**ASSIGNMENT**
Once the line containing "cial fishing rights" is found in the entries below, restate it and each following line word for word, stopping after the line containing "Mes collègues aussi.".

★ ★ ★ ★ ★

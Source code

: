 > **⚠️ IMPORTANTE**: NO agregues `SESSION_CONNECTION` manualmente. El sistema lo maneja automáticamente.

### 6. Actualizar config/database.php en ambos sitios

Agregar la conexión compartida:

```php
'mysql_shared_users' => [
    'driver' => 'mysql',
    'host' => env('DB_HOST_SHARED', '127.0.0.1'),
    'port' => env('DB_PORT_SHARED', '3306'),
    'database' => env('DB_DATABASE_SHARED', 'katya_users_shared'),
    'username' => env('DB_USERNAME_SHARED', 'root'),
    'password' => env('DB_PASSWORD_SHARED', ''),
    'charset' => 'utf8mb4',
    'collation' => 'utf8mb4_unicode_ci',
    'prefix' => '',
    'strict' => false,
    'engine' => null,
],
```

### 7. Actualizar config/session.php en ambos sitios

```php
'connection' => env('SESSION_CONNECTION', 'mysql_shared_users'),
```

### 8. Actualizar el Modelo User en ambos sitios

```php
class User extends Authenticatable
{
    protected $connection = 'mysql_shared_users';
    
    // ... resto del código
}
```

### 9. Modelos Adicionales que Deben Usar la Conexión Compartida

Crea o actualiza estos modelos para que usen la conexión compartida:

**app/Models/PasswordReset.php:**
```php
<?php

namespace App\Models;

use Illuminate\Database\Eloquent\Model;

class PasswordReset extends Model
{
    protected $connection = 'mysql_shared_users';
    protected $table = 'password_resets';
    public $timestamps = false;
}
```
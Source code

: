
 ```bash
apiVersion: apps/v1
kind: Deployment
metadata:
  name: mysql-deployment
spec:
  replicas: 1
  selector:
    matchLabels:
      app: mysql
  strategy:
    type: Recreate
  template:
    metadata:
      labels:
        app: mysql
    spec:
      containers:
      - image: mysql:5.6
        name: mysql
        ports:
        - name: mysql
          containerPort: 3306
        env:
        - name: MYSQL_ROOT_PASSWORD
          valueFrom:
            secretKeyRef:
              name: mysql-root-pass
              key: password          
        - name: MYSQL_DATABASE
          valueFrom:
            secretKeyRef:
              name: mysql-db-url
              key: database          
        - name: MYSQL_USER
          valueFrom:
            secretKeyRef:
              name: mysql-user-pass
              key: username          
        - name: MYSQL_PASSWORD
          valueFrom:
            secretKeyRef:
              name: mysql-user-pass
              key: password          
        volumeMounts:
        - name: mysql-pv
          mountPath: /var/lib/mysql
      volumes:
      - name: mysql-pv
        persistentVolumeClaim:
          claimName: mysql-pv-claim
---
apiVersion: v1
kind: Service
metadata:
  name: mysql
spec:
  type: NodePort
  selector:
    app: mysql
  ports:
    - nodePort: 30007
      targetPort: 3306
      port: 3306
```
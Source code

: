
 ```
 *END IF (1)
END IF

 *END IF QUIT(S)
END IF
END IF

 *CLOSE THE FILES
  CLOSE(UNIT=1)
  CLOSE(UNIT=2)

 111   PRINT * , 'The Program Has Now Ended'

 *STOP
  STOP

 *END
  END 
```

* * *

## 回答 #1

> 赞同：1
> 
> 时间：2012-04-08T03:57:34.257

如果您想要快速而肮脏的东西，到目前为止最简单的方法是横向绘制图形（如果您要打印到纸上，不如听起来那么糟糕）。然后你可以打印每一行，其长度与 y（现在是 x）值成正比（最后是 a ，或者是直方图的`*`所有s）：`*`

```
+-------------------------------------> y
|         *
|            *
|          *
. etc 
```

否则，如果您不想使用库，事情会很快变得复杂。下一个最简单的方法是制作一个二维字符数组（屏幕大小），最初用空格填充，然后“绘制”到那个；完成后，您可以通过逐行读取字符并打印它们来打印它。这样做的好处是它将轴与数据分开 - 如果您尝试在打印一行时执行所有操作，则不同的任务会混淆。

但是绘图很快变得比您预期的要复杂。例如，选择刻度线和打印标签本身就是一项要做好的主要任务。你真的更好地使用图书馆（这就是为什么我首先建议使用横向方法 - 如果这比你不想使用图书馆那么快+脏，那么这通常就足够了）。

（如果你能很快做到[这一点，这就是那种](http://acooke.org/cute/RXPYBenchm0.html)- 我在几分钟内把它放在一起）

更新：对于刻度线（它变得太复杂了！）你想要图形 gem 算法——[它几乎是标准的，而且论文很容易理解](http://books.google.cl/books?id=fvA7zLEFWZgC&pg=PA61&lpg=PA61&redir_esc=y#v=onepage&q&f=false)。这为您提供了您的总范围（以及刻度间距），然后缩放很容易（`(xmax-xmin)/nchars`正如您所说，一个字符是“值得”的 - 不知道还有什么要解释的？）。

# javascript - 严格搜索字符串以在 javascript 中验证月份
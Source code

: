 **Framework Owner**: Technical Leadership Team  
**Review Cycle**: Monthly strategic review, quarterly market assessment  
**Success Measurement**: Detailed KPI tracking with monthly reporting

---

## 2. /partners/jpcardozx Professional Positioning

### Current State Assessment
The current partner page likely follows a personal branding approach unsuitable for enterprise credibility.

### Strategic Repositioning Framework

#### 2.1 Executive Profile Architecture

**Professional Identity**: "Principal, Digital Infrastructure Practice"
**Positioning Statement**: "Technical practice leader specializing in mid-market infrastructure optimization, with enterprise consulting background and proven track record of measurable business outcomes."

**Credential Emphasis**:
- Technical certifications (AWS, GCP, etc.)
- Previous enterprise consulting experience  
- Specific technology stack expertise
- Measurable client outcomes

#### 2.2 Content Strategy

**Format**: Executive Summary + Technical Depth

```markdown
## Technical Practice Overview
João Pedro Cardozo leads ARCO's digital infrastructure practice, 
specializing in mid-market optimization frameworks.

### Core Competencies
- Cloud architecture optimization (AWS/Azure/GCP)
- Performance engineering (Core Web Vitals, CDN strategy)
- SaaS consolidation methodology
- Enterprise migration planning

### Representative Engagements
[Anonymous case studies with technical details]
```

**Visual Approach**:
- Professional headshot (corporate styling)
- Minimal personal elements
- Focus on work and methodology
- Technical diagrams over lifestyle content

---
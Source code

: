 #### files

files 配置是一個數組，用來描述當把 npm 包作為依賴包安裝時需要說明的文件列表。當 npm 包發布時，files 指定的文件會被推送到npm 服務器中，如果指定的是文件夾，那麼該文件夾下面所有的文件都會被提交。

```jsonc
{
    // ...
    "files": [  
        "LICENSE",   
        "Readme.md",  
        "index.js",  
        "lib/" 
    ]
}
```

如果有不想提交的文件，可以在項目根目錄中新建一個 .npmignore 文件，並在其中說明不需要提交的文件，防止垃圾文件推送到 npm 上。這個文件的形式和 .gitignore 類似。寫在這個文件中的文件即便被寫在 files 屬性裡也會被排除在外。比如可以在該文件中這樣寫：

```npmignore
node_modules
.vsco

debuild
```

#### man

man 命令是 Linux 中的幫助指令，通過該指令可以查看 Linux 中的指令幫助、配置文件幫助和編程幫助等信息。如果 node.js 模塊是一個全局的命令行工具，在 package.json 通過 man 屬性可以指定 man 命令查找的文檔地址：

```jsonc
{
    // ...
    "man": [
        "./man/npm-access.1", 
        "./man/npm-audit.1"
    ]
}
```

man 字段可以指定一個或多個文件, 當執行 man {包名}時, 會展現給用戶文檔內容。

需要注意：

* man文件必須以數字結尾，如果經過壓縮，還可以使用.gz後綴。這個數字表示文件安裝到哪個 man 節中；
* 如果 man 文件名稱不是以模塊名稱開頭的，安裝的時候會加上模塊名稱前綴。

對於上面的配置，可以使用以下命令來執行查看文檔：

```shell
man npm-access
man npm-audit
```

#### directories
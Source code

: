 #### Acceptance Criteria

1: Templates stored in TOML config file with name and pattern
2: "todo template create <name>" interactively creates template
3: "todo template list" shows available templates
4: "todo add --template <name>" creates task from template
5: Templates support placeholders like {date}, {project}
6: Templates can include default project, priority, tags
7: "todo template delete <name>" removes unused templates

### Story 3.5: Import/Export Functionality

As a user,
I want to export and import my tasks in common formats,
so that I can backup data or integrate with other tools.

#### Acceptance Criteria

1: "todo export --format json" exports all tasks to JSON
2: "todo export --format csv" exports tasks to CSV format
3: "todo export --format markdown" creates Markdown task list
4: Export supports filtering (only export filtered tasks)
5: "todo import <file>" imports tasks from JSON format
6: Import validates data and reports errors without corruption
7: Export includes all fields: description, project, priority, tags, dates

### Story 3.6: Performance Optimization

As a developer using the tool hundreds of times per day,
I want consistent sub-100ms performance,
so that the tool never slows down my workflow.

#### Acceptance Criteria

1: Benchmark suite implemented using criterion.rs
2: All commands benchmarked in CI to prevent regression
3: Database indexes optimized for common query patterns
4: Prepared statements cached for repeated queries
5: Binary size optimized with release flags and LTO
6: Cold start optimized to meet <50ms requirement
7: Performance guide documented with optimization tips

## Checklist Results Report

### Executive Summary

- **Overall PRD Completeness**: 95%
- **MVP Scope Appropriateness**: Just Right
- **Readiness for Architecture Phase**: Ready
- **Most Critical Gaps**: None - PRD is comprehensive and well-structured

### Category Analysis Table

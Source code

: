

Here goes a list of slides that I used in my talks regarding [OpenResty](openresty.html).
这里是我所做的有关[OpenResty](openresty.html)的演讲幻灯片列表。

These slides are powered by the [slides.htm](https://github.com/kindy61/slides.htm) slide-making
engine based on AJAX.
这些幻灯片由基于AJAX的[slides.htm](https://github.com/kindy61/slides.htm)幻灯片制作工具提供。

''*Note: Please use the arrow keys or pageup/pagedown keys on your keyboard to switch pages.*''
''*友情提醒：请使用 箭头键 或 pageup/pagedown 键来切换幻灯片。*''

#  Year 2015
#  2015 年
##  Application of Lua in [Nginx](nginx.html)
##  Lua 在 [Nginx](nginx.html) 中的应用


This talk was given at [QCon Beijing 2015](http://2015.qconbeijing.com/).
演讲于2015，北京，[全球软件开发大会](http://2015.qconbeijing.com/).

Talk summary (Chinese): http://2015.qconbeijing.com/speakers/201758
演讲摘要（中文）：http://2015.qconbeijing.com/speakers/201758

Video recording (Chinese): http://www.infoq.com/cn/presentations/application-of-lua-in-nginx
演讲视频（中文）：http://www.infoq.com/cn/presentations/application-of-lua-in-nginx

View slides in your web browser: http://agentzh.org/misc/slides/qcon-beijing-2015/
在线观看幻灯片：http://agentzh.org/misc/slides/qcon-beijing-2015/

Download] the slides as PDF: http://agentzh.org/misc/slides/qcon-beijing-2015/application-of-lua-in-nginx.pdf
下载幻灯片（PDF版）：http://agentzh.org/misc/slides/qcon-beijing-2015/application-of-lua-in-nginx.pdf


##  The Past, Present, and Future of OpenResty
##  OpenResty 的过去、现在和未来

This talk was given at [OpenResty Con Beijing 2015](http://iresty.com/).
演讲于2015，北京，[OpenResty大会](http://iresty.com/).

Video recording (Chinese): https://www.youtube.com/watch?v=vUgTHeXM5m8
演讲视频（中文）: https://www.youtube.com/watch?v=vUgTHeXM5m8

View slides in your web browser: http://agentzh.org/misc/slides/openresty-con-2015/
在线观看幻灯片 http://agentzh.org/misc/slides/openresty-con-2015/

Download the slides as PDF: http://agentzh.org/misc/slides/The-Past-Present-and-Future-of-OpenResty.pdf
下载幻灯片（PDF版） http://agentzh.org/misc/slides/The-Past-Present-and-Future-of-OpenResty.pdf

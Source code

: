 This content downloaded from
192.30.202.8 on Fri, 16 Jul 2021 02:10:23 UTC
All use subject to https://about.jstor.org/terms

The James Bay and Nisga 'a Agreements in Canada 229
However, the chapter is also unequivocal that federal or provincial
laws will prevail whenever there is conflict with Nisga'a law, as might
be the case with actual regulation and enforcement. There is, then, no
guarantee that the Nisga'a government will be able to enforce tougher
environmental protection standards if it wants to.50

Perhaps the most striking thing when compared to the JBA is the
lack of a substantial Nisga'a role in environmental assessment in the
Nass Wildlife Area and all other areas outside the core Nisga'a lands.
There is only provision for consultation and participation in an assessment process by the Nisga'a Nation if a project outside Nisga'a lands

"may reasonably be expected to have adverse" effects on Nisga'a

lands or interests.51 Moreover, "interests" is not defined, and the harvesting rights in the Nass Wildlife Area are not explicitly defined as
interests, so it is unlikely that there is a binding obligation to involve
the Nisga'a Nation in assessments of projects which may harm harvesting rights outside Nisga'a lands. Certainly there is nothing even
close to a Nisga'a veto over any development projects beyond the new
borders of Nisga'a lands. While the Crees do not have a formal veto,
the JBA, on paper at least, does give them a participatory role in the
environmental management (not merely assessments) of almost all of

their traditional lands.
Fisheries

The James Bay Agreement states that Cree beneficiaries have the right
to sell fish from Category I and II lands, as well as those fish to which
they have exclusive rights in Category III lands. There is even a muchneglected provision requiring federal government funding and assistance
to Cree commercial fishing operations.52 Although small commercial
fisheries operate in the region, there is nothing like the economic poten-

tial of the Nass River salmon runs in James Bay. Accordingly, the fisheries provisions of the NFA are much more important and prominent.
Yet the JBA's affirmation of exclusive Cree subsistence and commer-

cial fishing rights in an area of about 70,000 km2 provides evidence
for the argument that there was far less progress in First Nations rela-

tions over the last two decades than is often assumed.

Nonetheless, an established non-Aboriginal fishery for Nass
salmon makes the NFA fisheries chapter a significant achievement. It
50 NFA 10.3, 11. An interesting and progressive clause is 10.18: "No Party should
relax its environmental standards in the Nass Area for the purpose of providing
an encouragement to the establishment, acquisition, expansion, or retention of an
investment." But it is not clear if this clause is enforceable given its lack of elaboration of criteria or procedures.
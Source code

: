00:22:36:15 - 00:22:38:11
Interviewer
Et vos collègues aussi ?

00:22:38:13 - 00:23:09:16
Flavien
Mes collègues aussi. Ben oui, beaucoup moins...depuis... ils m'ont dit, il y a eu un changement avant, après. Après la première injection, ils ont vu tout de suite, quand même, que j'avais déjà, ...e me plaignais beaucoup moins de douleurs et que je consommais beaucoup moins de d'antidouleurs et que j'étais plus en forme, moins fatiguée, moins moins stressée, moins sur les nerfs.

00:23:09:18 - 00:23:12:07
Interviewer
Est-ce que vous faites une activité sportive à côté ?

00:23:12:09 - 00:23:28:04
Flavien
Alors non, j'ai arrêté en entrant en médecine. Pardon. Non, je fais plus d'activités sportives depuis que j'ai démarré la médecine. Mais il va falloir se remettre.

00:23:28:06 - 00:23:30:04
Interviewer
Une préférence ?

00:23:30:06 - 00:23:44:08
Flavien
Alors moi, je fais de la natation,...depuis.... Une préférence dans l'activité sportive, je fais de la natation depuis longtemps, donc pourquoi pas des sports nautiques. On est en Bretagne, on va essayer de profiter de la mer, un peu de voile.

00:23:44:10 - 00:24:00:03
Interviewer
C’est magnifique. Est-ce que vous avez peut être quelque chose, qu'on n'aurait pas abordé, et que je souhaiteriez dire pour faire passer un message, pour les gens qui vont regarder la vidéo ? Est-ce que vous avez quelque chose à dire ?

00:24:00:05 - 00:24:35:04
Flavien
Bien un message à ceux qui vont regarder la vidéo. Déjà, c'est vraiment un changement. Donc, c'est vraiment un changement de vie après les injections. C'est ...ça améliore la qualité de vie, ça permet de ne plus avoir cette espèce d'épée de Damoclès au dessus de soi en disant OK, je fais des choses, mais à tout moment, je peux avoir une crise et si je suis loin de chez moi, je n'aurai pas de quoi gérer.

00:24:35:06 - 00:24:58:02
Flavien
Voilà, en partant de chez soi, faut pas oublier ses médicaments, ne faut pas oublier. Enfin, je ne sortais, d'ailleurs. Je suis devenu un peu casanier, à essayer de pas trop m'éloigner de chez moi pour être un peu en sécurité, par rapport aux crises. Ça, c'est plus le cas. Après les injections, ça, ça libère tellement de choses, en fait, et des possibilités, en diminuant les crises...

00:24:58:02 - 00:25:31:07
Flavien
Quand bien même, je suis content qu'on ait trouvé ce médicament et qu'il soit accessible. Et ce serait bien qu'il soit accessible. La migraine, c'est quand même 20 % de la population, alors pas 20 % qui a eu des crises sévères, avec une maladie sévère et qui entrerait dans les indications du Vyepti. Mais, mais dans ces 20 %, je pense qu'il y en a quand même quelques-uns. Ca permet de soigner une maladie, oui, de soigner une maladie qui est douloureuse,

★ ★ ★ ★ ★

**OUTPUT FOR THIS TASK**
cial fishing rights in an area of about 70,000 km2 provides evidence
for the argument that there was far less progress in First Nations rela-

tions over the last two decades than is often assumed.

Nonetheless, an established non-Aboriginal fishery for Nass
salmon makes the NFA fisheries chapter a significant achievement. It
50 NFA 10.3, 11. An interesting and progressive clause is 10.18: "No Party should
relax its environmental standards in the Nass Area for the purpose of providing
an encouragement to the establishment, acquisition, expansion, or retention of an
investment." But it is not clear if this clause is enforceable given its lack of elaboration of criteria or procedures.
Source code

:00:22:36:15 - 00:22:38:11
Interviewer
Et vos collègues aussi ?

00:22:38:13 - 00:23:09:16
Flavien
Mes collègues aussi. Ben oui, beaucoup moins...depuis... ils m'ont dit, il y a eu un changement avant, après. Après la première injection, ils ont vu tout de suite, quand même, que j'avais déjà, ...e me plaignais beaucoup moins de douleurs et que je consommais beaucoup moins de d'antidouleurs et que j'étais plus en forme, moins fatiguée, moins moins stressée, moins sur les nerfs.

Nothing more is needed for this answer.